ケニアで57泊58日合宿の神野、“青学らしさ”でMGC挑戦へ
Jul 27, 2019 / COLUMN
Jul 27, 2019 Updated
1年後の東京オリンピックの男子マラソンのスタート地点に立っているのは誰か。9月15日開催の選考会「グランドチャンピオンシップ(MGC)」上位にオリンピック参加資格が与えられることで、誰がそれを手にするのか注目が集まっています。MGC参加の選手は大迫傑、設楽悠太、井上大仁、今井正人……と、強者ばかり。
そして、この人も忘れてはいけません。神野大地選手です。
中京大学附属中京高等学校から青山学院大学へ進学した神野選手を全国区にしたのは、3年生時の箱根駅伝。往路5区で区間新記録を樹立すると、“3代目山の神”として認知されるようになりました。同大学の総合優勝に貢献するなど、今後の活躍が期待できる選手の1人に。そんな神野選手は、大学卒業後は一度実業団に入るものの、2018年5月にプロランナーへ転向。来年の東京オリンピック出場を目指しています。
神野選手の取り組みはこれまでのマラソン選手とは一線を画したもの。というのも、積極的にケニア合宿(57泊58日)を取り入れるなど独自の活動を行なっているのです。
青山学院大学の原晋監督は書籍『青学駅伝選手たちが実践!勝てるメンタル』の中で、こう語っています。
「これまで、『ケニアは強い。学ぶことがあるはずだ』と、私を含め、日本の陸上界の誰もがそうしたことを思ってきました。ところが、アクションを起こすまでには至らなかった。実業団のチームがまとめてケニアで合宿を行ったという歴史はないわけです(書籍『青学駅伝選手たちが実践!勝てるメンタル』より)」
ケニアには何かがあるはず。そう思うマラソン関係者は少なくなかったのですが、大学を卒業して数年しか経っていない神野選手が、勇気を持ってそこに飛び込んだのです。そこに続いてケニアを訪れる仲間が増えつつあるそうです。
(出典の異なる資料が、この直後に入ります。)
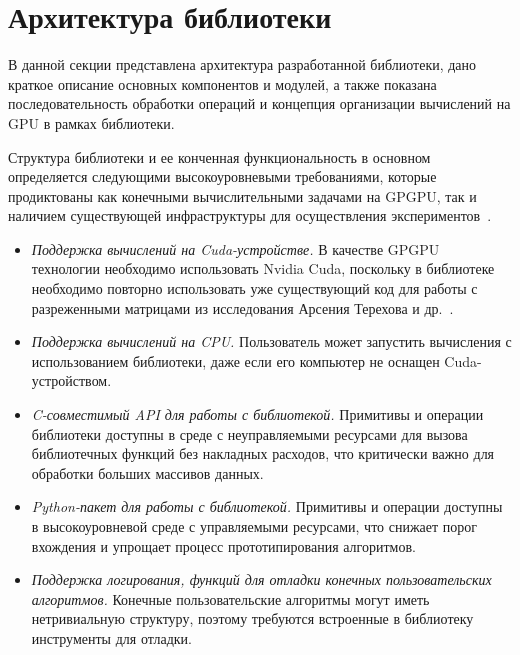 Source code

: \section{Архитектура библиотеки}

В данной секции представлена архитектура разработанной библиотеки, дано краткое описание основных компонентов и модулей, а также показана последовательность обработки операций и концепция организации вычислений на GPU в рамках библиотеки.

Структура библиотеки и ее конченная функциональность в основном определяется следующими высокоуровневыми требованиями, которые продиктованы как конечными вычислительными задачами на GPGPU, так и наличием существующей инфраструктуры для осуществления экспериментов~\cite{net:cfpq_py_algo}.

\begin{itemize}[noitemsep,topsep=0pt,parsep=0pt,partopsep=0pt]
    \item \textit{Поддержка вычислений на Cuda-устройстве.} В качестве GPGPU технологии необходимо использовать Nvidia Cuda, поскольку в библиотеке необходимо повторно использовать уже существующий код для работы с разреженными матрицами из исследования Арсения Терехова и др.~\cite{inproceedings:cfqp_matrix_with_single_source}.
    \item \textit{Поддержка вычислений на CPU.} Пользователь может запустить вычисления с использованием библиотеки, даже если его компьютер не оснащен Cuda-устройством.
    \item \textit{C-совместимый API для работы с библиотекой.} Примитивы и операции библиотеки доступны в среде с неуправляемыми ресурсами для вызова библиотечных функций без накладных расходов, что критически важно для обработки больших массивов данных.
    \item \textit{Python-пакет для работы с библиотекой.} Примитивы и операции доступны в высокоуровневой среде с управляемыми ресурсами, что снижает порог вхождения и упрощает процесс прототипирования алгоритмов.
    \item \textit{Поддержка логирования, функций для отладки конечных пользовательских алгоритмов.} Конечные пользовательские алгоритмы могут иметь нетривиальную структуру, поэтому требуются встроенные в библиотеку инструменты для отладки.
\end{itemize}

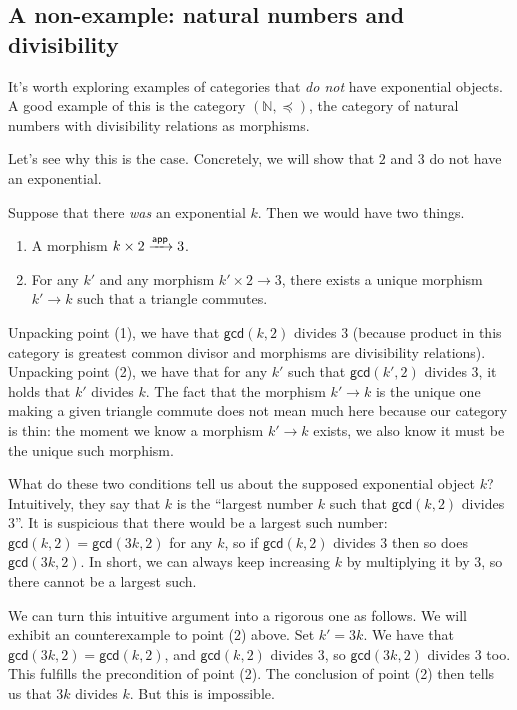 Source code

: \subsection{A non-example: natural numbers and divisibility}
It's worth exploring examples of categories that \emph{do not}
have exponential objects. A good example of this 
is the category $(\mathbb{N}, \preceq)$, the category of 
natural numbers with divisibility relations as morphisms.

Let's see why this is the case.
Concretely, we will show that \(2\) and \(3\)
do not have an exponential.

Suppose that there \emph{was} an exponential \(k\).
Then we would have two things.
\begin{enumerate}
\item A morphism \(k \times 2 \xrightarrow{\mathsf{app}} 3\).
\item For any \(k'\)
and any morphism \(k' \times 2 \to 3\),
there exists a unique morphism \(k' \to k\) such that
a triangle commutes.
\end{enumerate}
Unpacking point (1),
we have that \(\mathsf{gcd}(k,2)\) divides \(3\) (because product in this
category is greatest common divisor and morphisms are divisibility relations).
Unpacking point (2), we have that for any \(k'\) such that \(\mathsf{gcd}(k',2)\) divides \(3\),
it holds that \(k'\) divides \(k\). The fact that the morphism \(k' \to k\)
is the unique one making a given triangle commute does not mean much here because our category
is thin: the moment we know a morphism \(k' \to k\) exists, we also know it must be the unique
such morphism.

What do these two conditions tell us about the supposed exponential object \(k\)?
Intuitively, they say that \(k\) is the ``largest number \(k\) such that \(\mathsf{gcd}(k,2)\) divides \(3\)''.
It is suspicious that there would be a largest such number: \(\mathsf{gcd}(k,2) = \mathsf{gcd}(3k,2)\)
for any \(k\), so if \(\mathsf{gcd}(k,2)\) divides \(3\) then so does \(\mathsf{gcd}(3k,2)\).
In short, we can always keep increasing \(k\) by multiplying it by \(3\), so there cannot be a largest such.

We can turn this intuitive argument into a rigorous one as follows.
We will exhibit an counterexample to point (2) above. Set \(k' = 3k\).
We have that \(\mathsf{gcd}(3k,2) = \mathsf{gcd}(k,2)\), and \(\mathsf{gcd}(k,2)\) divides \(3\),
so \(\mathsf{gcd}(3k,2)\) divides \(3\) too. This fulfills the precondition of point (2).
The conclusion of point (2) then tells us that
\(3k\) divides \(k\). But this is impossible.

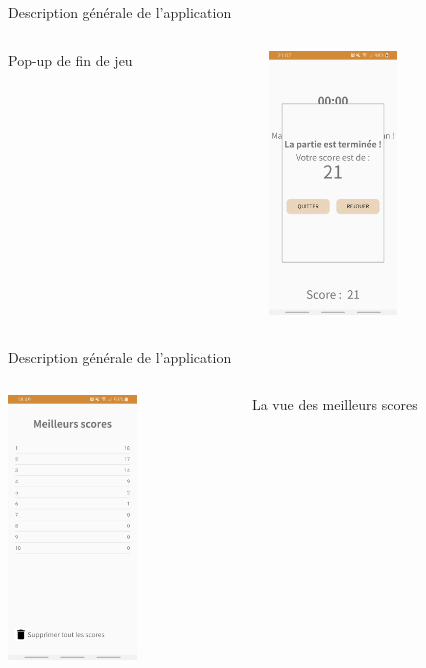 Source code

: \documentclass[xcolor=dvipsnames]{beamer}
\begin{document}
\begin{frame}{Description générale de l'application}
    \begin{columns}[T]
     \begin{column}[c]{5cm}
     \LARGE{Pop-up de fin de jeu}
     \end{column}
     \begin{column}[c]{5cm}
     \begin{center}\includegraphics[height=7cm]{Images/PopUpdefin.jpg}
     \end{center}
     \end{column}
     \end{columns}
\end{frame}

\begin{frame}{Description générale de l'application}
    \begin{columns}[T]
    \begin{column}[c]{5cm}
    \begin{center}\includegraphics[height=7cm]{Images/VueScores.jpg}
     \end{center}
    \end{column}
    \begin{column}[c]{5cm}
    \begin{center}
        \LARGE{La vue des meilleurs scores}
    \end{center}
    \end{column}
    \end{columns}
\end{frame}
\end{document}
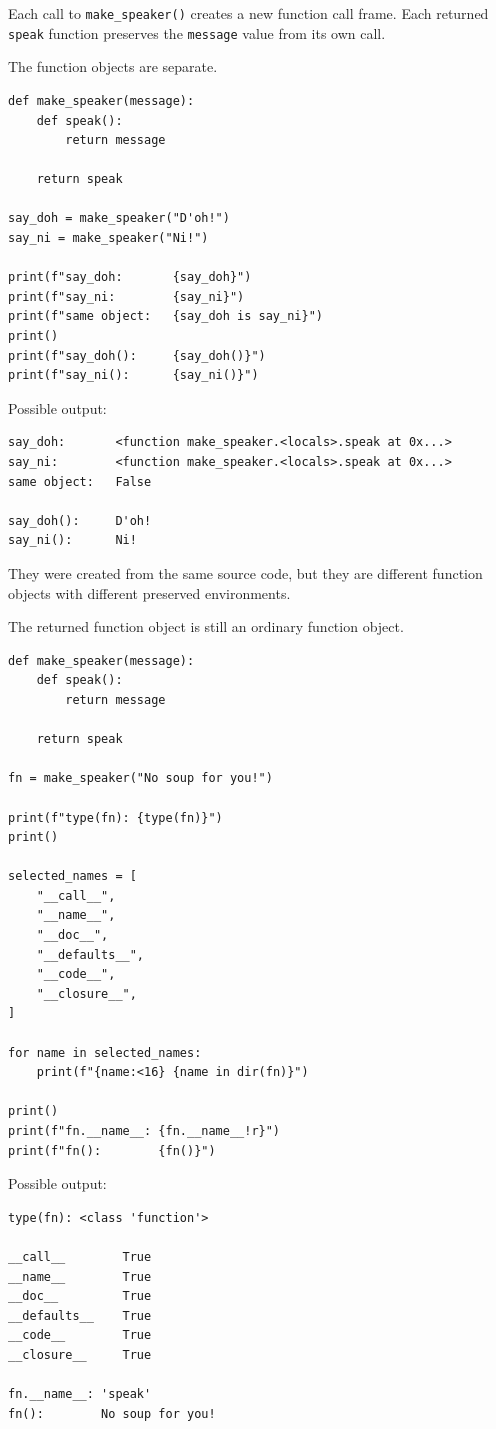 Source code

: Each call to \texttt{make\_speaker()} creates a new function call frame. Each returned \texttt{speak} function preserves the \texttt{message} value from its own call.

The function objects are separate.

\begin{verbatim}
def make_speaker(message):
    def speak():
        return message

    return speak

say_doh = make_speaker("D'oh!")
say_ni = make_speaker("Ni!")

print(f"say_doh:       {say_doh}")
print(f"say_ni:        {say_ni}")
print(f"same object:   {say_doh is say_ni}")
print()
print(f"say_doh():     {say_doh()}")
print(f"say_ni():      {say_ni()}")
\end{verbatim}

Possible output:

\begin{verbatim}
say_doh:       <function make_speaker.<locals>.speak at 0x...>
say_ni:        <function make_speaker.<locals>.speak at 0x...>
same object:   False

say_doh():     D'oh!
say_ni():      Ni!
\end{verbatim}

They were created from the same source code, but they are different function objects with different preserved environments.

The returned function object is still an ordinary function object.

\begin{verbatim}
def make_speaker(message):
    def speak():
        return message

    return speak

fn = make_speaker("No soup for you!")

print(f"type(fn): {type(fn)}")
print()

selected_names = [
    "__call__",
    "__name__",
    "__doc__",
    "__defaults__",
    "__code__",
    "__closure__",
]

for name in selected_names:
    print(f"{name:<16} {name in dir(fn)}")

print()
print(f"fn.__name__: {fn.__name__!r}")
print(f"fn():        {fn()}")
\end{verbatim}

Possible output:

\begin{verbatim}
type(fn): <class 'function'>

__call__        True
__name__        True
__doc__         True
__defaults__    True
__code__        True
__closure__     True

fn.__name__: 'speak'
fn():        No soup for you!
\end{verbatim}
そのまま実業団に所属していれば、毎月安心して給料を受け取れることができたでしょう。でも、それでは思いきった行動はなかなかできません。退路を経ってプロランナーに転向。活動するための資金は自分たちで探さなくてはならないのですから、そう簡単なことでありませが、大学時代から自分のあるべき姿を目指す原監督の教えが浸透したのでしょう、前例にとらわれない勇気ある選択ができたのです。
そんな神野選手を原監督も応援しており、このような活動が広まることを期待しているようです。そのために必要なのは神野選手の結果。結果が伴わなければ、世の中は肯定的に捉えてくれません。そんな中、原監督は同書にてこのように言葉を残しています。
「神野にはなんとか結果を出してほしいと願っています。ただし、それは近視眼的なものではなく、2024年のパリ・オリンピックや、2028年のロサンゼルス・オリンピックを含めた中長期的な視点でいいと私は思っています(書籍『青学駅伝選手たちが実践!勝てるメンタル』より)」
実際にプロランナーとして扉を開いていくことの難しさを知っている原監督だからこそのアドバイス。新しい取り組みだからこそ、短期的な結果で評価したくないもの。とは言え、今回のMGCで「ひょっとすると……」と考えてしまうのもファン心理かもしれません。とにもかくにも、神野選手もMGCの主役になれる選手の1人であるということは、間違いないでしょう。